● Goal of the exercise
Copy each line below containing "OracleStateManager".

Task input section start

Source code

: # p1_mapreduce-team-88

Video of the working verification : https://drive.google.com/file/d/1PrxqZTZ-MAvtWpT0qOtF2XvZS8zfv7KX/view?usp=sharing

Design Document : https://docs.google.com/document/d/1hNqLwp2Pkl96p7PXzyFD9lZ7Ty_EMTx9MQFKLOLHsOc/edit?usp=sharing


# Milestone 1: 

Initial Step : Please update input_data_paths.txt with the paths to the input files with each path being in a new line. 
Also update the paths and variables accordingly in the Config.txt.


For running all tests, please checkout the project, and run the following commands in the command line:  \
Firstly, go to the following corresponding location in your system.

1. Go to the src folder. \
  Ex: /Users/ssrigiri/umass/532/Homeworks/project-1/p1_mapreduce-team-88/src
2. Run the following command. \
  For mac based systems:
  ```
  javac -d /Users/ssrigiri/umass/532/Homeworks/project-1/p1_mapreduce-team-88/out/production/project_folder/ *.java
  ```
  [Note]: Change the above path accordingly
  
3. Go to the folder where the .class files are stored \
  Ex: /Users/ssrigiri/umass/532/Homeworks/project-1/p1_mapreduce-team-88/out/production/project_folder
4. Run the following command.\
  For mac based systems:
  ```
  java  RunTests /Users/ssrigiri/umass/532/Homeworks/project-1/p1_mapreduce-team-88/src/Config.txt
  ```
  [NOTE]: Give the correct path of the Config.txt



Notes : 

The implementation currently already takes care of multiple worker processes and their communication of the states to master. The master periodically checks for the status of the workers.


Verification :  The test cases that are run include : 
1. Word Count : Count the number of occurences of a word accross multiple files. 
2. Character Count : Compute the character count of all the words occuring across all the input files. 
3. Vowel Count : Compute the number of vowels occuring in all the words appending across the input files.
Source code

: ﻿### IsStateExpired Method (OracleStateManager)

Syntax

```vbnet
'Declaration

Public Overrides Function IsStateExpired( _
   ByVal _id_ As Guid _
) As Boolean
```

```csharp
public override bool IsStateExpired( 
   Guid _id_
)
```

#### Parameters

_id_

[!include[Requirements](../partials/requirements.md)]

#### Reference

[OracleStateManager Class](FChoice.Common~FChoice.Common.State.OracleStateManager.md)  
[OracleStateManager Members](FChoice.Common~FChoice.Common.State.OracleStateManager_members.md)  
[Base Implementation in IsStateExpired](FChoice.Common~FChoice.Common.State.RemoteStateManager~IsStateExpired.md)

Task input section end

● Response
: ﻿### IsStateExpired Method (OracleStateManager)
[OracleStateManager Class](FChoice.Common~FChoice.Common.State.OracleStateManager.md)  
[OracleStateManager Members](FChoice.Common~FChoice.Common.State.OracleStateManager_members.md)  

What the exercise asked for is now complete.